Le 1er juin 2025, Martissant, quartier stratégique de Port-au-Prince, se souvient d’une date sombre : l’assaut meurtrier mené il y a quatre ans par des bandits lourdement armés. Cette attaque a marqué le début d’une série de « territoires perdus », symbolisant la mainmise croissante des gangs sur la capitale haïtienne et ses environs.
Troisième section communale de la ville de Port-au-Prince, située au sud de la capitale, entre Morne l’Hôpital et le bord de mer, Martissant a vécu quatre ans de douleurs et de résistance face aux bandits. Le 1er juin 2021, les groupes armés de Grand-Ravine et de Village-de-Dieu se sont affrontés à celui de Tibwa pour prendre le contrôle du quartier de Martissant. Sans aucune pitié, les bandits se sont acharnés sur la population : ils ont assassiné, pillé, violé et incendié des maisons et des entreprises.
Les habitants de Martissant se sont vus contraints de fuir la zone en catastrophe pour aller se réfugier sur la place publique de Fontamara et au centre sportif de Carrefour. Devant cette situation, les forces de l’ordre ont tenté en vain de réprimer les malfrats. Incapables de résister face à l’assaut des bandits, les policiers du commissariat de Martissant ont dû prendre la fuite et le quartier a été totalement livré aux mains des assaillants.
Après la mise à genoux de Martissant par les bandits armés, d’autres quartiers allaient faire face à la foudre des gangs, qui ont lancé une vaste opération de conquête territoriale afin d’élargir leur zone d’influence. Pour mieux coordonner leurs exactions, augmenter leurs représailles sur la population et prendre le contrôle absolu de la capitale, les gangs armés se sont regroupés sous le nom de G9 et alliés, autour de l’ancien policier Jimmy Chérizier, alias « Barbecue ».
Chaque année, le bilan du nombre de victimes et de déplacés s’alourdit. Pour l’année 2024 : « La violence des gangs a tué au moins 5 601 personnes l’année dernière, soit une augmentation de plus de 1 000 victimes par rapport à l’année 2023, selon les chiffres vérifiés par le Bureau des droits de l’homme des Nations Unies. 2 212 autres personnes ont été blessées et 1 494 enlevées », peut-on lire dans un article sur le site en français de l’ONU.

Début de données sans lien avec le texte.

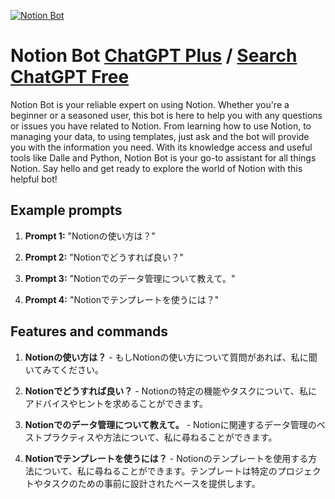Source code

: 
[![Notion Bot](https://files.oaiusercontent.com/file-xw30hjVOrDEPczAvKkSy5CvU?se=2123-10-16T20%3A52%3A53Z&sp=r&sv=2021-08-06&sr=b&rscc=max-age%3D31536000%2C%20immutable&rscd=attachment%3B%20filename%3Dc187c3a5-9c04-4616-ba66-69b0bb464459.png&sig=RGueRYHEPuoX4/m35nbRoGO85MCwHQZoBw0ohgElAMw%3D)](https://chat.openai.com/g/g-c504uNCWo-notion-bot)

# Notion Bot [ChatGPT Plus](https://chat.openai.com/g/g-c504uNCWo-notion-bot) / [Search ChatGPT Free](https://gptcall.net/index.html#/?search=Notion%20Bot)

Notion Bot is your reliable expert on using Notion. Whether you're a beginner or a seasoned user, this bot is here to help you with any questions or issues you have related to Notion. From learning how to use Notion, to managing your data, to using templates, just ask and the bot will provide you with the information you need. With its knowledge access and useful tools like Dalle and Python, Notion Bot is your go-to assistant for all things Notion. Say hello and get ready to explore the world of Notion with this helpful bot!

## Example prompts

1. **Prompt 1:** "Notionの使い方は？"

2. **Prompt 2:** "Notionでどうすれば良い？"

3. **Prompt 3:** "Notionでのデータ管理について教えて。"

4. **Prompt 4:** "Notionでテンプレートを使うには？"


## Features and commands

1. **Notionの使い方は？** - もしNotionの使い方について質問があれば、私に聞いてみてください。

2. **Notionでどうすれば良い？** - Notionの特定の機能やタスクについて、私にアドバイスやヒントを求めることができます。

3. **Notionでのデータ管理について教えて。** - Notionに関連するデータ管理のベストプラクティスや方法について、私に尋ねることができます。

4. **Notionでテンプレートを使うには？** - Notionのテンプレートを使用する方法について、私に尋ねることができます。テンプレートは特定のプロジェクトやタスクのための事前に設計されたベースを提供します。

En effet, dans un rapport publié le 1ᵉʳ juin 2025, le Centre d’analyse et de recherche en droits de l’homme (CARDH) dresse un bilan accablant, illustrant l’expansion territoriale des gangs en Haïti et les lourdes conséquences qui en ont découlé pour la sécurité nationale. « 28 territoires perdus ont été recensés, dont 25 dans le département de l’Ouest ; 112 institutions publiques et 622 institutions privées ont été délocalisées, certaines vandalisées et d’autres incendiées ; 1 064 935 personnes déplacées internes (PDI) ont été répertoriées ; 4 716 personnes ont été assassinées… », peut-on lire dans le rapport.
Malgré cette lourde conséquence de la crise sur le pays, les autorités peinent jusqu’à maintenant à trouver une solution pour assurer la survie du peuple haïtien et le retour à un climat sécuritaire. Du Premier ministre Ariel Henry aux 9 conseillers présidentiels, en passant par la présence d’une force multinationale, la situation sécuritaire du pays est au point mort. On ne fait que parler d’une aggravation continuelle de la crise, au malheur de la population.
Aujourd’hui, les gangs contrôlent la majeure partie de la capitale. La misère s’installe. La peur s’infiltre dans tous les foyers. Les bandits étendent leur domination, pendant que l’État paraît dépassé. Face à ce scénario inédit, le pays se cherche. Et les citoyens, depuis trop longtemps dans la file d’attente, espèrent une solution qui tarde à venir, peut-être trop.